Oh and I’ve always been fond of the Quantum Leap-style shows like The Pretender and New Edition, where the former was a genius who could assume any role (surgeon, pilot, etc.) to help people out, and the latter got tomorrow’s newspaper one day early so he could try to change the outcome of bad events.
But he did sleep (had slept?) with the previous boss (played by Lauren Holly). I’ll add Mental to this list, although they’re not even trying to make it look like it’s not House 2.0.
Royal Payne and Burn Notice - I’ve never seen either one, but the promos make them look very similar in concept – Guy gets fired, has to make a new career aided by wacky sidekicks – and style.
Cold Case/Without a Trace/Close to Home - three ensemble cop shows with a very similar feel.
A couple years prior to Cold Case, there was a Canadian TV show called Cold Squad. Identical premise. And at least two of the detectives ended up on BSG. Cold Squad ran 1998-2005, and Cold Case started in 2003.

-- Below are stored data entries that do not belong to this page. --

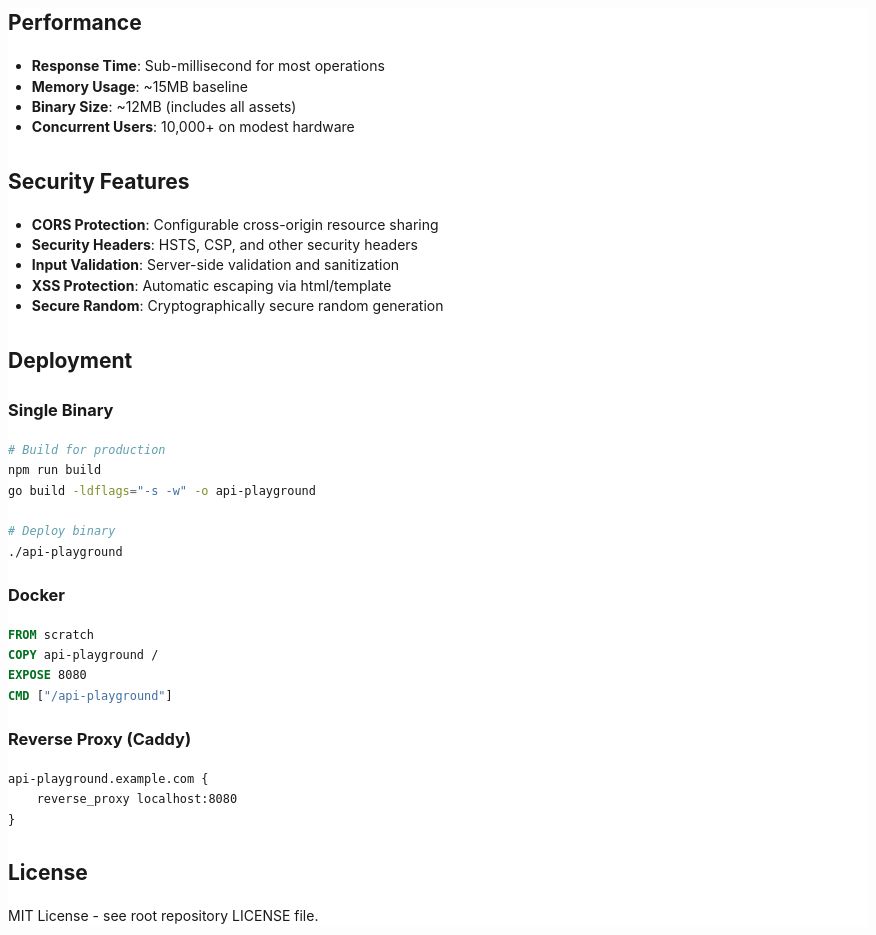 ## Performance

- **Response Time**: Sub-millisecond for most operations
- **Memory Usage**: ~15MB baseline
- **Binary Size**: ~12MB (includes all assets)
- **Concurrent Users**: 10,000+ on modest hardware

## Security Features

- **CORS Protection**: Configurable cross-origin resource sharing
- **Security Headers**: HSTS, CSP, and other security headers
- **Input Validation**: Server-side validation and sanitization
- **XSS Protection**: Automatic escaping via html/template
- **Secure Random**: Cryptographically secure random generation

## Deployment

### Single Binary
```bash
# Build for production
npm run build
go build -ldflags="-s -w" -o api-playground

# Deploy binary
./api-playground
```

### Docker
```dockerfile
FROM scratch
COPY api-playground /
EXPOSE 8080
CMD ["/api-playground"]
```

### Reverse Proxy (Caddy)
```
api-playground.example.com {
    reverse_proxy localhost:8080
}
```

## License

MIT License - see root repository LICENSE file.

I also found The Profiler to be near identical to another show of that same time frame, but I can’t remember what it was.
I would say that According To Jim and Everybody Loves Raymond are more similar to Still Standing (and each other) than any of them are to King Of Queens— Jims, Raymonds, and Still Standings families all revolve around children, where King Of Queens has no kids (instead of a kid K.O.Q. has the most annoying old man ever, played by Jerry Stiller)
Maybe my loathing for Stiller and the characters he plays is clouding my vision, but despite how much I would like to see him slowly beaten to death (both as a TV character and in real life) I still like King Of Queens more than the other three shows, which all have children in the cast…
Street Hawk was Airwolf on a motorcycle. There was another high tech crime fighting vehicle show in there too that I can’t think of. Not Knight Rider or Automan.
Simpsons is like Family Dad except funny.
Joan of Arcadia and Wonderfalls were similar, but different enough that Fox execs shouldn’t have flipped out over Wonderfalls like they did.
Ark II and Damnation Alley both had similar vehicles.
Tales of the Gold Monkey and Bring 'Em Back Alive both debuted after the success of Raiders of the Lost Ark.
Dinosaurs was SO much like The Simpsons that one Simpson’s episode has Homer complaining that nothing was on TV “except a bunch of dinosaurs trying to be us.”